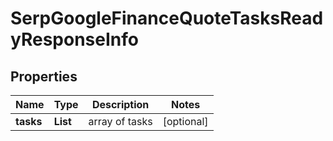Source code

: # SerpGoogleFinanceQuoteTasksReadyResponseInfo


## Properties

| Name | Type | Description | Notes |
|------------ | ------------- | ------------- | -------------|
**tasks** | **List<SerpGoogleFinanceQuoteTasksReadyTaskInfo>** | array of tasks |[optional]|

=====

◆ **PROBLEM TO SOLVE**
Transcribe every record above exactly as written, leaving out any pictures.

◆ **OUTPUT OF THE EXERCISE**
Source code

: # SerpGoogleFinanceQuoteTasksReadyResponseInfo


## Properties

| Name | Type | Description | Notes |
|------------ | ------------- | ------------- | -------------|
**tasks** | **List<SerpGoogleFinanceQuoteTasksReadyTaskInfo>** | array of tasks |[optional]|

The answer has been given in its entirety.